While others revealed and created a new visual context for those western spaces building a relationship between Euro-Americans in the eastern states and the West, Adams refined that relationship by using the previous photography as a precedent upon which to solidify the mythic quality of the West through form and content. In other words, Adams’ self-conscious use of modern photography as a way to express his own experiences by returning the paradigms of the previous century and earlier photographers entrenched America’s emotional connection to iconic western places. For example, when he wrote that «here the land is so beautiful it cannot be denied,» and that «photography finds an admirable environment in the West. It is a new art in a new land,» he was not being original (Adams, “A Warning”). In fact, his statements reflect the still pervasive awareness that the West had to be touted and explained. The rhetoric demonstrated by nineteenth-century tourists, boosters, and photographers with wares to sell consistently emphasized the special nature of their locale in contrast with the stolid, more familiar spaces in the East. That western spaces were distinctive was a belief held by the majority of photographers in the era, as well as visitors and locals who engaged the actual landscapes or did so only through the images these men produced. Not only does Adams’ apology for the West tie him firmly to his photographic forebears, it demonstrates the reach of the West’s relative insularity deep into the twentieth-century—a remoteness described by its vast physical distance from the East as well as a perceived cultural differences.

By the 1930s, the West was considered both the ideal of American hopes and values as well as a distant cultural backwater. Adams sought to rectify the latter perception of the West through his ambitious insistence on meeting the great New York photographer Alfred Stieglitz and becoming part of his milieu. Despite Adam’s entrenched westernism, or maybe because of it, he sought out Stieglitz whose early century approach to straight photography greatly influenced Adams sense of his work as “art.” Born on the very western edge of the continent, Adams was disconnected from the trends in eastern artistic circles. Instead of travelling West to find a more purely American place as so many artists of that era did (including Stieglitz’ own wife Georgia O’Keeffe), Adams travelled to visit Stieglitz in New York so that he could hoist himself beyond his western heritage into the more rarified field of art photography.

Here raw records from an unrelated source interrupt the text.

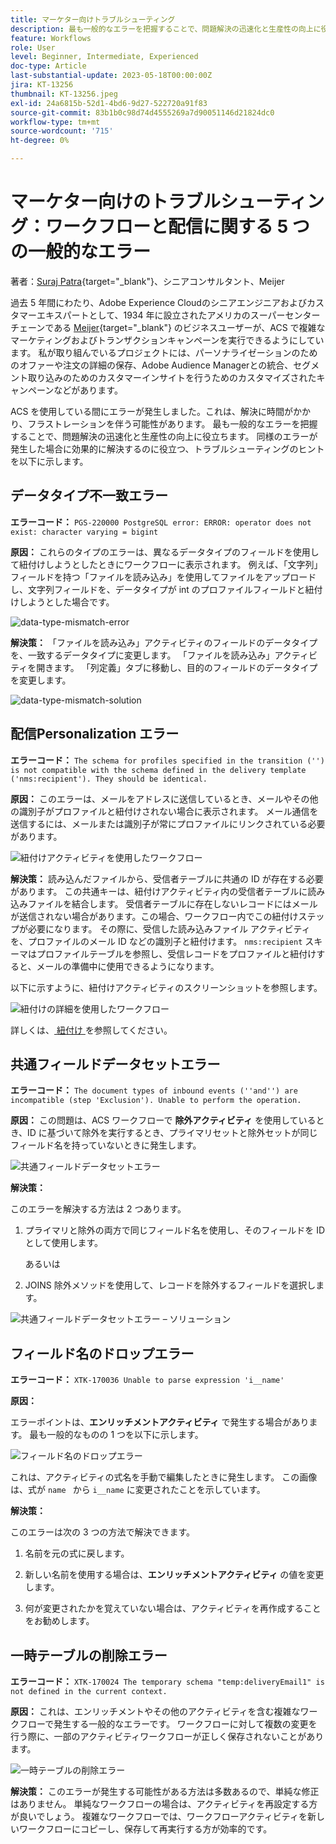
 ```yaml
---
title: マーケター向けトラブルシューティング
description: 最も一般的なエラーを把握することで、問題解決の迅速化と生産性の向上に役立ちます。 これらのトラブルシューティングヒントは、同様のエラーが発生した場合に効果的に解決するのに役立ちます。
feature: Workflows
role: User
level: Beginner, Intermediate, Experienced
doc-type: Article
last-substantial-update: 2023-05-18T00:00:00Z
jira: KT-13256
thumbnail: KT-13256.jpeg
exl-id: 24a6815b-52d1-4bd6-9d27-522720a91f83
source-git-commit: 83b1b0c98d74d4555269a7d90051146d21824dc0
workflow-type: tm+mt
source-wordcount: '715'
ht-degree: 0%

---
```


# マーケター向けのトラブルシューティング：ワークフローと配信に関する 5 つの一般的なエラー

著者：[Suraj Patra](https://www.linkedin.com/in/suraj-p-51612053/){target="_blank"}、シニアコンサルタント、Meijer

過去 5 年間にわたり、Adobe Experience Cloudのシニアエンジニアおよびカスタマーエキスパートとして、1934 年に設立されたアメリカのスーパーセンターチェーンである [Meijer](https://www.meijer.com/){target="_blank"} のビジネスユーザーが、ACS で複雑なマーケティングおよびトランザクションキャンペーンを実行できるようにしています。 私が取り組んでいるプロジェクトには、パーソナライゼーションのためのオファーや注文の詳細の保存、Adobe Audience Managerとの統合、セグメント取り込みのためのカスタマーインサイトを行うためのカスタマイズされたキャンペーンなどがあります。


ACS を使用している間にエラーが発生しました。これは、解決に時間がかかり、フラストレーションを伴う可能性があります。 最も一般的なエラーを把握することで、問題解決の迅速化と生産性の向上に役立ちます。 同様のエラーが発生した場合に効果的に解決するのに役立つ、トラブルシューティングのヒントを以下に示します。

## データタイプ不一致エラー

**エラーコード：**
`PGS-220000 PostgreSQL error: ERROR: operator does not exist: character varying = bigint`

**原因：**
これらのタイプのエラーは、異なるデータタイプのフィールドを使用して紐付けしようとしたときにワークフローに表示されます。 例えば、「文字列」フィールドを持つ「ファイルを読み込み」を使用してファイルをアップロードし、文字列フィールドを、データタイプが int のプロファイルフィールドと紐付けしようとした場合です。

![data-type-mismatch-error](/help/assets/kt-13256/data-type-mismatch.png)

**解決策：**
「ファイルを読み込み」アクティビティのフィールドのデータタイプを、一致するデータタイプに変更します。 「ファイルを読み込み」アクティビティを開きます。 「列定義」タブに移動し、目的のフィールドのデータタイプを変更します。


![data-type-mismatch-solution](/help/assets/kt-13256/data-type-mismatch-solution.png)

## 配信Personalization エラー

**エラーコード：**
`The schema for profiles specified in the transition ('') is not compatible with the schema defined in the delivery template ('nms:recipient'). They should be identical.`

**原因：**
このエラーは、メールをアドレスに送信しているとき、メールやその他の識別子がプロファイルと紐付けされない場合に表示されます。 メール通信を送信するには、メールまたは識別子が常にプロファイルにリンクされている必要があります。

![ 紐付けアクティビティを使用したワークフロー ](/help/assets/kt-13256/del-persn-error-wf.png)

**解決策：**
読み込んだファイルから、受信者テーブルに共通の ID が存在する必要があります。 この共通キーは、紐付けアクティビティ内の受信者テーブルに読み込みファイルを結合します。 受信者テーブルに存在しないレコードにはメールが送信されない場合があります。この場合、ワークフロー内でこの紐付けステップが必要になります。 その際に、受信した読み込みファイル アクティビティを、プロファイルのメール ID などの識別子と紐付けます。 `nms:recipient` スキーマはプロファイルテーブルを参照し、受信レコードをプロファイルと紐付けすると、メールの準備中に使用できるようになります。

以下に示すように、紐付けアクティビティのスクリーンショットを参照します。

![ 紐付けの詳細を使用したワークフロー ](/help/assets/kt-13256/del-persn-error-wf-solution.png)

詳しくは、[ 紐付け ](https://experienceleague.adobe.com/en/docs/campaign-standard/using/managing-processes-and-data/data-management-activities/reconciliation) を参照してください。

## 共通フィールドデータセットエラー

**エラーコード：**
`The document types of inbound events (''and'') are incompatible (step 'Exclusion'). Unable to perform the operation. `

**原因：**
この問題は、ACS ワークフローで **除外アクティビティ** を使用しているとき、ID に基づいて除外を実行するとき、プライマリセットと除外セットが同じフィールド名を持っていないときに発生します。


![ 共通フィールドデータセットエラー ](/help/assets/kt-13256/dataset-error.png)

**解決策：**

このエラーを解決する方法は 2 つあります。

1. プライマリと除外の両方で同じフィールド名を使用し、そのフィールドを ID として使用します。

   あるいは

2. JOINS 除外メソッドを使用して、レコードを除外するフィールドを選択します。

![ 共通フィールドデータセットエラー – ソリューション ](/help/assets/kt-13256/dataset-error-solution.png)

## フィールド名のドロップエラー

**エラーコード：**
`XTK-170036 Unable to parse expression 'i__name'`

**原因：**

エラーポイントは、**エンリッチメントアクティビティ** で発生する場合があります。 最も一般的なものの 1 つを以下に示します。

![ フィールド名のドロップエラー ](/help/assets/kt-13256/field-name-dropped-error.png)

これは、アクティビティの式名を手動で編集したときに発生します。 この画像は、式が `name ` から `i__name` に変更されたことを示しています。

**解決策：**

このエラーは次の 3 つの方法で解決できます。

1. 名前を元の式に戻します。

2. 新しい名前を使用する場合は、**エンリッチメントアクティビティ** の値を変更します。

3. 何が変更されたかを覚えていない場合は、アクティビティを再作成することをお勧めします。

## 一時テーブルの削除エラー 

**エラーコード：**
`XTK-170024 The temporary schema "temp:deliveryEmail1" is not defined in the current context.`

**原因：**
これは、エンリッチメントやその他のアクティビティを含む複雑なワークフローで発生する一般的なエラーです。 ワークフローに対して複数の変更を行う際に、一部のアクティビティワークフローが正しく保存されないことがあります。

![ 一時テーブルの削除エラー ](/help/assets/kt-13256/temp-table-dropped-error.png)

**解決策：**
このエラーが発生する可能性がある方法は多数あるので、単純な修正はありません。 単純なワークフローの場合は、アクティビティを再設定する方が良いでしょう。 複雑なワークフローでは、ワークフローアクティビティを新しいワークフローにコピーし、保存して再実行する方が効率的です。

Adams visited the aging Stieglitz at An American Place Gallery in 1933 to introduce himself and promote his photographs. In the letters that transpired afterward, Adams clearly expressed a reverence for the legendary photographer, as a devotee to a master. «I trust you will believe me when I say that my meetings with you touched and clarified many deep elements within me,» he wrote in a 1933 letter, «it has been a great experience to know you (Alinder 50).» Adams even unabashedly wrote that «In a sense, the history of Stieglitz is the history of modern photography—he is undoubtedly the Giotto of the photographic Renaissance (Adams, “Photography”).» On the news of Stieglitz’s death in 1946, Adams struggled to sum up his relationship to the old photographer, but ultimately admitted Stieglitz’s power over him by writing that «It will be very hard when the time comes to make a decision and know that he will not be there to approve or disapprove (Alinder 177).»

Adams’ beloved Stieglitz had been at the forefront of the pictorialist “secession” movement in the United States at the turn of the century, but quickly dropped the style between 1907 and 1910 when he moved toward the clear, focused view that would characterize Modernism in the medium. Adams’ transformation into a straight shooting modernist seems to have occurred in 1930, during a summer visit to Taos where he met Paul and Rebecca Strand, John Marin, Georgia O’Keeffe, and Mabel Dodge Luhan. Adams very quickly changed not only his style, but also his rhetoric concerning his photographs. Adams joined the elite of “straight” art photographers on both the East and the West Coast to promote a new style that would ultimately gain the medium acceptance into the art world at large, and into the galleries of major museums. In the years after photography’s stylistic sea change into modern art, Pictorialism continued to flourish despite its passé reputation among the fine art elite of photography. Through the 1930s Pictorialism even gained adherents as amateur camera clubs remained active and strong across America.

Adams admitted in 1932 that his «first work was definitely “pictorial.”» He described the situation (in third person) for a de Young exhibit, claiming that

While he never manipulated his negatives or prints, his compositions were reminiscent of conservative schools of printing, …It was not until 1931 that the veil of these relative inessentials was torn away and the emergence of a pure photographic expression and technic (sic) was revealed. Almost overnight, as it were, the fussy accoutrements of the Pictorialist were discarded for the simple dignity of the glossy print (“Drafts”).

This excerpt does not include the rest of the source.